Data excerpts:
# # # #
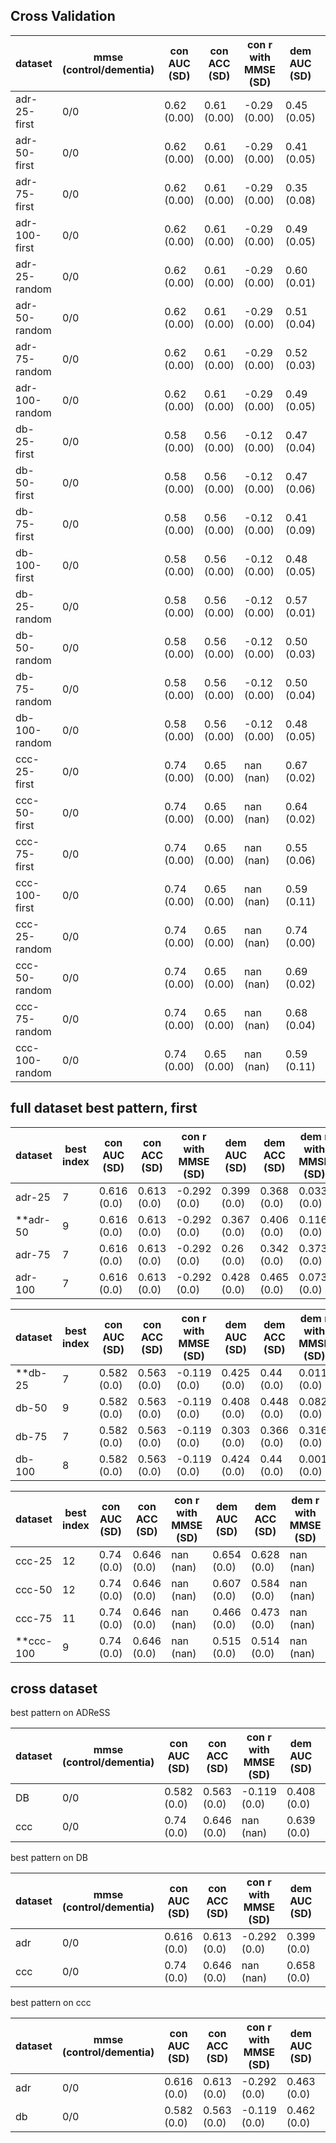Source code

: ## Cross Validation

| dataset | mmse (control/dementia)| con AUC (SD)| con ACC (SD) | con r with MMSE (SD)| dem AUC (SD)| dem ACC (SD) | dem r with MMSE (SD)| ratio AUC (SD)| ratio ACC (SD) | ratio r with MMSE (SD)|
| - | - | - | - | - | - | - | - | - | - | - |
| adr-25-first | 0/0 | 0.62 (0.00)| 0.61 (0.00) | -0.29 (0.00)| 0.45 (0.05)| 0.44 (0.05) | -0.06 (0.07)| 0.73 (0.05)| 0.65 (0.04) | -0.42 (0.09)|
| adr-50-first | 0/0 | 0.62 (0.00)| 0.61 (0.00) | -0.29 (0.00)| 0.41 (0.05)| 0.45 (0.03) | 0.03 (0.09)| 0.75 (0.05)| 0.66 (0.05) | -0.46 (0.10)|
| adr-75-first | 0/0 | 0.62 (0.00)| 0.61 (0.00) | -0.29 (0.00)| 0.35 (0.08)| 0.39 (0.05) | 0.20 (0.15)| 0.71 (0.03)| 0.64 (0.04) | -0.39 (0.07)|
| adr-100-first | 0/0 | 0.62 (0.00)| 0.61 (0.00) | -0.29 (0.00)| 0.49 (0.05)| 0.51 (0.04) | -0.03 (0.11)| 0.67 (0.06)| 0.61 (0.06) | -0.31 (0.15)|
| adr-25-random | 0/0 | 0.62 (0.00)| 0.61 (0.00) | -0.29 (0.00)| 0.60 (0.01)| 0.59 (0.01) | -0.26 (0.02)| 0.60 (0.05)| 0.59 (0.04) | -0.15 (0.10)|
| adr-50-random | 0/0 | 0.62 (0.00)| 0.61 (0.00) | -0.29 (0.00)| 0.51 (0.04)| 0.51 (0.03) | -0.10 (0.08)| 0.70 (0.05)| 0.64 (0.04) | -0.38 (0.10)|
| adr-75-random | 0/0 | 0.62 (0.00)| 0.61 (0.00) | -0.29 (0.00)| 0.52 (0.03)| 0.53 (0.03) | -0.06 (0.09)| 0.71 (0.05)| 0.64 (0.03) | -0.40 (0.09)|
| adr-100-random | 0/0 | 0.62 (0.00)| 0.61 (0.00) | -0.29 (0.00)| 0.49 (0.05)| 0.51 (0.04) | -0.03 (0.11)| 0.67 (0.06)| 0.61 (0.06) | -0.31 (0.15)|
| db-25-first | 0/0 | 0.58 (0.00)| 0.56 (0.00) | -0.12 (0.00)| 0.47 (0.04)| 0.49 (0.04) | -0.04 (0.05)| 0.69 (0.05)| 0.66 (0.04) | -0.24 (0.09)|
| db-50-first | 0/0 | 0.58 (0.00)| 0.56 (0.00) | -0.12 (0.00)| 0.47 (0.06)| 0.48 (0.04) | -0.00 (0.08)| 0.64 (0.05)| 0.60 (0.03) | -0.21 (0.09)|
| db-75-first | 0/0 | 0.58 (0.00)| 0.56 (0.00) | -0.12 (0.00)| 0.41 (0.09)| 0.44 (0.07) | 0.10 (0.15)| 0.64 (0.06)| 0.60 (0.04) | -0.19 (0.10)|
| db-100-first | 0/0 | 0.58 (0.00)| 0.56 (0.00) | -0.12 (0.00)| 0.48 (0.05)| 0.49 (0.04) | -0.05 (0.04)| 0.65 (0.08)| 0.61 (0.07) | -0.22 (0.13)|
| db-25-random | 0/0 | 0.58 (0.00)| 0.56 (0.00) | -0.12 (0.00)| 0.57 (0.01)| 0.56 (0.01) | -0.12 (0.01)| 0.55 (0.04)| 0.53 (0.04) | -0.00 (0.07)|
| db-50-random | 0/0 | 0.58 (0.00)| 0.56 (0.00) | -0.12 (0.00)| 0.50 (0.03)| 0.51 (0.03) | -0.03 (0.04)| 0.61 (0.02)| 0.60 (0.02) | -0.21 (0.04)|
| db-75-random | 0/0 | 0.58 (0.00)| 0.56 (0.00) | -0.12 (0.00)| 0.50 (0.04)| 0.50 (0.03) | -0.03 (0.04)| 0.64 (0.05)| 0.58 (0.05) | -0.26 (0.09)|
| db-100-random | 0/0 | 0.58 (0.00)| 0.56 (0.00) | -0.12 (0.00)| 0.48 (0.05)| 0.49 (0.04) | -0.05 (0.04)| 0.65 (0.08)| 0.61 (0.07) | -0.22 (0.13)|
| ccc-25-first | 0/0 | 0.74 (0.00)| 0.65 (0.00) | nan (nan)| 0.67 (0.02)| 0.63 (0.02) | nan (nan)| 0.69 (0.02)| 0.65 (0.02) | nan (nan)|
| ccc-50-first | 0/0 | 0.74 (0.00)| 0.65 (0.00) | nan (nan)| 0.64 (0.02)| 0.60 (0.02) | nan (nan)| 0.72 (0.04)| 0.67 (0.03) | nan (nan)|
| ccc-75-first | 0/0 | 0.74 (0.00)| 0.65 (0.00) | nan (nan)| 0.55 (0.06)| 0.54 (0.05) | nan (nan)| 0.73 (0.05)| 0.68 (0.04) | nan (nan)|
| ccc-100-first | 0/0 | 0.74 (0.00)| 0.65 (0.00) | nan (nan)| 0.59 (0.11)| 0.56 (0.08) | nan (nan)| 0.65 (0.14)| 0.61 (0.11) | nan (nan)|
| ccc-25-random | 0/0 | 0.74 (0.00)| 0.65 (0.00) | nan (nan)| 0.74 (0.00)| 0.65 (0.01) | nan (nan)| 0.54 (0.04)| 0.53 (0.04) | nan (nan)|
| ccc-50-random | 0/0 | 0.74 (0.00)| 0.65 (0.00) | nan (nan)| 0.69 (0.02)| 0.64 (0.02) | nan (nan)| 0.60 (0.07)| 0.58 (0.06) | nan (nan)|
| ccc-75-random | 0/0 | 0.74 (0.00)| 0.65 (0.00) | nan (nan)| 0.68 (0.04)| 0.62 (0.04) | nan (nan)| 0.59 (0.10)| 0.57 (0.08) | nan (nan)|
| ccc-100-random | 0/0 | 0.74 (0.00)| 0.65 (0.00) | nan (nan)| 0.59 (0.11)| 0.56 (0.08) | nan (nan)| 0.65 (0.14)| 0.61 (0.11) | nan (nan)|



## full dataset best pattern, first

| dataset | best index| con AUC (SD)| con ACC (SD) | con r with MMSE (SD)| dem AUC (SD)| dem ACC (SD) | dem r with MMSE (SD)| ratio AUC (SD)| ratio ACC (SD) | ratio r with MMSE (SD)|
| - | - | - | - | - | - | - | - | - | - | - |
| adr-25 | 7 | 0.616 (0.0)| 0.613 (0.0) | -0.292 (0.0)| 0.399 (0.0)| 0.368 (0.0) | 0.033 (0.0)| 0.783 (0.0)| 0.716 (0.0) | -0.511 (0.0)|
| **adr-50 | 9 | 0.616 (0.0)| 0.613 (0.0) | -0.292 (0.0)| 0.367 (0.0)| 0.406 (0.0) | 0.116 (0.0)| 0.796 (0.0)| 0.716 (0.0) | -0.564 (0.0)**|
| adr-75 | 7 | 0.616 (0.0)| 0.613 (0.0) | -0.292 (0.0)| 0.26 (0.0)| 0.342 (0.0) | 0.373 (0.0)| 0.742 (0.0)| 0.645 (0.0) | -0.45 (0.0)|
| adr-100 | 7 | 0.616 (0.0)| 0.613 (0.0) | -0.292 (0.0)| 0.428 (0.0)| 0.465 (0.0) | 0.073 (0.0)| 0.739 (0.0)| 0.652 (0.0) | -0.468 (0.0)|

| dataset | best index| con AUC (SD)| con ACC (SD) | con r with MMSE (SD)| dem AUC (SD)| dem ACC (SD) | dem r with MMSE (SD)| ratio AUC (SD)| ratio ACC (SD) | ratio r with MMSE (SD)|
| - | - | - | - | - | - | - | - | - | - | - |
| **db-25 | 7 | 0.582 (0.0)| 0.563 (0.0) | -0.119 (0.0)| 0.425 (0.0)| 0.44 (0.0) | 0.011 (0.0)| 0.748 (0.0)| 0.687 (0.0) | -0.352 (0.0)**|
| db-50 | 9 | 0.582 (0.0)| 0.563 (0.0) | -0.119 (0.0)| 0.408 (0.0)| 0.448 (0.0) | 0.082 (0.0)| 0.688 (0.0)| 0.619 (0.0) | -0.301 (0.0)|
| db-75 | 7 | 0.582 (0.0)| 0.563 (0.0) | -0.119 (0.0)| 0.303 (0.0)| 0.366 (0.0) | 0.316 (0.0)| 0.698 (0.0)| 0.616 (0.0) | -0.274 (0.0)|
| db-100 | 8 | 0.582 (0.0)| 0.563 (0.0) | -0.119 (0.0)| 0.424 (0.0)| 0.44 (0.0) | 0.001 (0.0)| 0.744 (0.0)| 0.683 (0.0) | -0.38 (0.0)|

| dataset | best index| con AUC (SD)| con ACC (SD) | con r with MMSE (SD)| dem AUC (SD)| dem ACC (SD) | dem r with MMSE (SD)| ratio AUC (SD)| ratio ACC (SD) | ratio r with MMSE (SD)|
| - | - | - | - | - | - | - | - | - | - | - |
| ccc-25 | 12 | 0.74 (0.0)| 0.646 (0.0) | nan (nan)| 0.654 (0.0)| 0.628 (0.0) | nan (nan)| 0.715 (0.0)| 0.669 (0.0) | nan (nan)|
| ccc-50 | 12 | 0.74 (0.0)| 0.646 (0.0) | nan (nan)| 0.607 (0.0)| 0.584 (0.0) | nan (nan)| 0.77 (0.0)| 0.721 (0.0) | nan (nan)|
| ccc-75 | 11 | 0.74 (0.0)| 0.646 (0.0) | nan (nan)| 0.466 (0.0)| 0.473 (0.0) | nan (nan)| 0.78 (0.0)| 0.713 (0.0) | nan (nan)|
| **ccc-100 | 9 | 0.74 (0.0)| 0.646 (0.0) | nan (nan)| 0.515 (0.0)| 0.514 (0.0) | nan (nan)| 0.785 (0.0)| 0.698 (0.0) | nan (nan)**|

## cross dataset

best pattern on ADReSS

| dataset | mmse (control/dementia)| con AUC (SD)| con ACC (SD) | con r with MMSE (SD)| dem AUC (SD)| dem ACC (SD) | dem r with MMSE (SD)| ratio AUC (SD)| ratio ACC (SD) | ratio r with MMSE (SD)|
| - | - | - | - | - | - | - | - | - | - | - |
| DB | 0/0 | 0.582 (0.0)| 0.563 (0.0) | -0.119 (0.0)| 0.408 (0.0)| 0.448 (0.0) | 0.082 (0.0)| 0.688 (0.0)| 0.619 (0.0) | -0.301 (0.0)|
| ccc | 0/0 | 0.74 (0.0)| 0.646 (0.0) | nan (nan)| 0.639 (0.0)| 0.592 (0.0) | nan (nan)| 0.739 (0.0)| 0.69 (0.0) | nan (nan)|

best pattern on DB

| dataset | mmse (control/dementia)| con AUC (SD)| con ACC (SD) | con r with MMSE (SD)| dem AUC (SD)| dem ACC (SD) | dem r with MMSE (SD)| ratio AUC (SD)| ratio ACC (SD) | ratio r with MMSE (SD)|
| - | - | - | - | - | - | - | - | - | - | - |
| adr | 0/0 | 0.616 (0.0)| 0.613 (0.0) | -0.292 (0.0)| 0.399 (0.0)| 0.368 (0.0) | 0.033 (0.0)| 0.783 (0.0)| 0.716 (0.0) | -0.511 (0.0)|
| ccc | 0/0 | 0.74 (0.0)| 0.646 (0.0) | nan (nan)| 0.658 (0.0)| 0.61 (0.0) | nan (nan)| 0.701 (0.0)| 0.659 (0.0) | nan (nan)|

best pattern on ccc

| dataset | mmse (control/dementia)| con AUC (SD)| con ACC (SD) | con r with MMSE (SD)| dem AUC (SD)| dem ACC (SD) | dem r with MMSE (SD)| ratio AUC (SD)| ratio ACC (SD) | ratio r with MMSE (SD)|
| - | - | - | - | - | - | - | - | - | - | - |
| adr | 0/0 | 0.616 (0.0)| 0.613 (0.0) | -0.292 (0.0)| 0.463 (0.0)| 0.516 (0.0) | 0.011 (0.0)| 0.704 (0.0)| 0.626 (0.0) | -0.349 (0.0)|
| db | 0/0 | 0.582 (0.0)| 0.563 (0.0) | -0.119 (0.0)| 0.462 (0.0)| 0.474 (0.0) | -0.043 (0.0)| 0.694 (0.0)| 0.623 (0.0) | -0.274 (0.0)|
# # # #
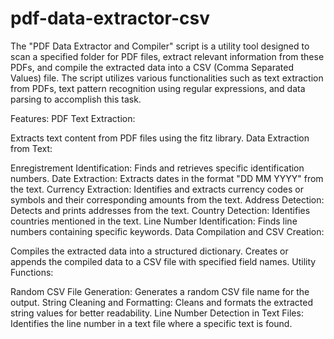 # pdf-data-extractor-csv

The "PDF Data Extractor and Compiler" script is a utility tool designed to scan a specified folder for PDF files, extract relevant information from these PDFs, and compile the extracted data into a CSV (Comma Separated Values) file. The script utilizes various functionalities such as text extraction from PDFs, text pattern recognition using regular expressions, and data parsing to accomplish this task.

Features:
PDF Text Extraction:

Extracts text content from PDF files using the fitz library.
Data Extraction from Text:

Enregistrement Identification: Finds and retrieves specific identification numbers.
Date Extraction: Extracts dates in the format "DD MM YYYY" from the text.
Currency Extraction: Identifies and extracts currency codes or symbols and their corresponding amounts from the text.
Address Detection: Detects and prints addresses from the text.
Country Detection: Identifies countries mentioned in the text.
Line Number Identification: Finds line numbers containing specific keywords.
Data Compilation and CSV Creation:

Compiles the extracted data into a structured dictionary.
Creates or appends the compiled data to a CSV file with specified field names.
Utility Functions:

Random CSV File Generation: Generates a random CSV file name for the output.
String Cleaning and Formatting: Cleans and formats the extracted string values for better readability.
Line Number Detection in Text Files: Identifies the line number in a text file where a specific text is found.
# # # #
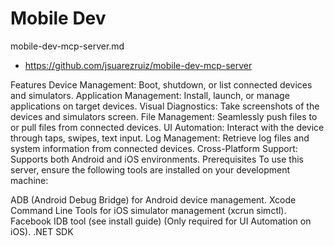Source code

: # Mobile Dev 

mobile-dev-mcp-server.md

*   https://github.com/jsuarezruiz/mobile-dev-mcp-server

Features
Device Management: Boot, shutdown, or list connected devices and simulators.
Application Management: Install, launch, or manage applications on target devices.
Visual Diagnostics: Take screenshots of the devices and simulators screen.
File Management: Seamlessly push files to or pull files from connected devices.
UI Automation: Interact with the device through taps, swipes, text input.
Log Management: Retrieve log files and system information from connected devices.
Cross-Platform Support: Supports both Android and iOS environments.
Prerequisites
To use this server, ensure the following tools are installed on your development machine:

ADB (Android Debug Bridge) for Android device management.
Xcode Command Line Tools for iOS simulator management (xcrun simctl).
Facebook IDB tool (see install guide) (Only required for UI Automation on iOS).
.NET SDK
# # # #
Work order -
Of the lines above, copy each one that contains the word "Android".

Result of this task -
Cross-Platform Support: Supports both Android and iOS environments.
ADB (Android Debug Bridge) for Android device management.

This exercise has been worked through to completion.